**WHAT TO PRODUCE:** Copy the data below exactly, but not the pictures it contains.

**Plain-text document sources:**

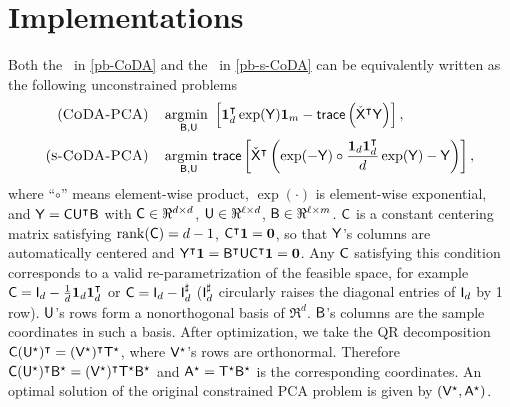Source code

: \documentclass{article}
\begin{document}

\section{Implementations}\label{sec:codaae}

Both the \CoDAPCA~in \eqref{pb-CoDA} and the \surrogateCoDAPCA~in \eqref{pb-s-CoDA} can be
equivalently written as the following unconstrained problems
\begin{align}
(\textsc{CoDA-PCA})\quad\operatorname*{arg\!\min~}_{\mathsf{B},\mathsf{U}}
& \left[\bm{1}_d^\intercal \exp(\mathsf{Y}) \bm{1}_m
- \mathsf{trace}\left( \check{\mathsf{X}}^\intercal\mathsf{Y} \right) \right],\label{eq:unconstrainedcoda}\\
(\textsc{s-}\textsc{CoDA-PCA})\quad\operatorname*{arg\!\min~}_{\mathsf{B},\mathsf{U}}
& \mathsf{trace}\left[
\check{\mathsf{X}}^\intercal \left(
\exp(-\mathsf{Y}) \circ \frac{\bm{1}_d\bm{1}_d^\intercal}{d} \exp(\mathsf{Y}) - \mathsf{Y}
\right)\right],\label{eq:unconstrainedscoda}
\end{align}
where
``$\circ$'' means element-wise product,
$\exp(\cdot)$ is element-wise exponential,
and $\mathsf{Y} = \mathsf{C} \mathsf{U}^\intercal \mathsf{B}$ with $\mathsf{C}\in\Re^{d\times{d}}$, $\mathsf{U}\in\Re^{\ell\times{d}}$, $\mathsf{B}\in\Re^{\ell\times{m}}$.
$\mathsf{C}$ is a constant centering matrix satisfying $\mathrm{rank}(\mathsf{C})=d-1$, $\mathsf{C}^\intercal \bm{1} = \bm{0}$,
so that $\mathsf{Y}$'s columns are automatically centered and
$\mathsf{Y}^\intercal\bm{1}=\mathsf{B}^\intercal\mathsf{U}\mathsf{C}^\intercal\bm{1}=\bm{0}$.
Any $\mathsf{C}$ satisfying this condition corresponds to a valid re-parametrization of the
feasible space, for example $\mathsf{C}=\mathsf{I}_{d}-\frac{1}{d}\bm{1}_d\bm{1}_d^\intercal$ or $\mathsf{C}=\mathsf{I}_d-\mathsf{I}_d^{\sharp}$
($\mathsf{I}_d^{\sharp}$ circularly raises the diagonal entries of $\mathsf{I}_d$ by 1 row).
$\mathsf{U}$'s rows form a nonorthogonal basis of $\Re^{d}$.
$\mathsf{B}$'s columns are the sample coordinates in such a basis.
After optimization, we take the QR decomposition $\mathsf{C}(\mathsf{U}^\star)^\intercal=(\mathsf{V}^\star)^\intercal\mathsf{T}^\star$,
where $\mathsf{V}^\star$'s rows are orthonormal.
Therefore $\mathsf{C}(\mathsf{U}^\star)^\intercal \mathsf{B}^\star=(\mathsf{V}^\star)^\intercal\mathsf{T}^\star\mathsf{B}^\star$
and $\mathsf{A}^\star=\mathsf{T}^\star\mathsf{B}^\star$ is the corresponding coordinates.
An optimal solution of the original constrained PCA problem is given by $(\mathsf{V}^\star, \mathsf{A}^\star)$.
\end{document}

**WRITTEN RESPONSE:**
Source code

: \documentclass{article}
\begin{document}

\section{Implementations}\label{sec:codaae}

Both the \CoDAPCA~in \eqref{pb-CoDA} and the \surrogateCoDAPCA~in \eqref{pb-s-CoDA} can be
equivalently written as the following unconstrained problems
\begin{align}
(\textsc{CoDA-PCA})\quad\operatorname*{arg\!\min~}_{\mathsf{B},\mathsf{U}}
& \left[\bm{1}_d^\intercal \exp(\mathsf{Y}) \bm{1}_m
- \mathsf{trace}\left( \check{\mathsf{X}}^\intercal\mathsf{Y} \right) \right],\label{eq:unconstrainedcoda}\\
(\textsc{s-}\textsc{CoDA-PCA})\quad\operatorname*{arg\!\min~}_{\mathsf{B},\mathsf{U}}
& \mathsf{trace}\left[
\check{\mathsf{X}}^\intercal \left(
\exp(-\mathsf{Y}) \circ \frac{\bm{1}_d\bm{1}_d^\intercal}{d} \exp(\mathsf{Y}) - \mathsf{Y}
\right)\right],\label{eq:unconstrainedscoda}
\end{align}
where
``$\circ$'' means element-wise product,
$\exp(\cdot)$ is element-wise exponential,
and $\mathsf{Y} = \mathsf{C} \mathsf{U}^\intercal \mathsf{B}$ with $\mathsf{C}\in\Re^{d\times{d}}$, $\mathsf{U}\in\Re^{\ell\times{d}}$, $\mathsf{B}\in\Re^{\ell\times{m}}$.
$\mathsf{C}$ is a constant centering matrix satisfying $\mathrm{rank}(\mathsf{C})=d-1$, $\mathsf{C}^\intercal \bm{1} = \bm{0}$,
so that $\mathsf{Y}$'s columns are automatically centered and
$\mathsf{Y}^\intercal\bm{1}=\mathsf{B}^\intercal\mathsf{U}\mathsf{C}^\intercal\bm{1}=\bm{0}$.
Any $\mathsf{C}$ satisfying this condition corresponds to a valid re-parametrization of the
feasible space, for example $\mathsf{C}=\mathsf{I}_{d}-\frac{1}{d}\bm{1}_d\bm{1}_d^\intercal$ or $\mathsf{C}=\mathsf{I}_d-\mathsf{I}_d^{\sharp}$
($\mathsf{I}_d^{\sharp}$ circularly raises the diagonal entries of $\mathsf{I}_d$ by 1 row).
$\mathsf{U}$'s rows form a nonorthogonal basis of $\Re^{d}$.
$\mathsf{B}$'s columns are the sample coordinates in such a basis.
After optimization, we take the QR decomposition $\mathsf{C}(\mathsf{U}^\star)^\intercal=(\mathsf{V}^\star)^\intercal\mathsf{T}^\star$,
where $\mathsf{V}^\star$'s rows are orthonormal.
Therefore $\mathsf{C}(\mathsf{U}^\star)^\intercal \mathsf{B}^\star=(\mathsf{V}^\star)^\intercal\mathsf{T}^\star\mathsf{B}^\star$
and $\mathsf{A}^\star=\mathsf{T}^\star\mathsf{B}^\star$ is the corresponding coordinates.
An optimal solution of the original constrained PCA problem is given by $(\mathsf{V}^\star, \mathsf{A}^\star)$.
\end{document}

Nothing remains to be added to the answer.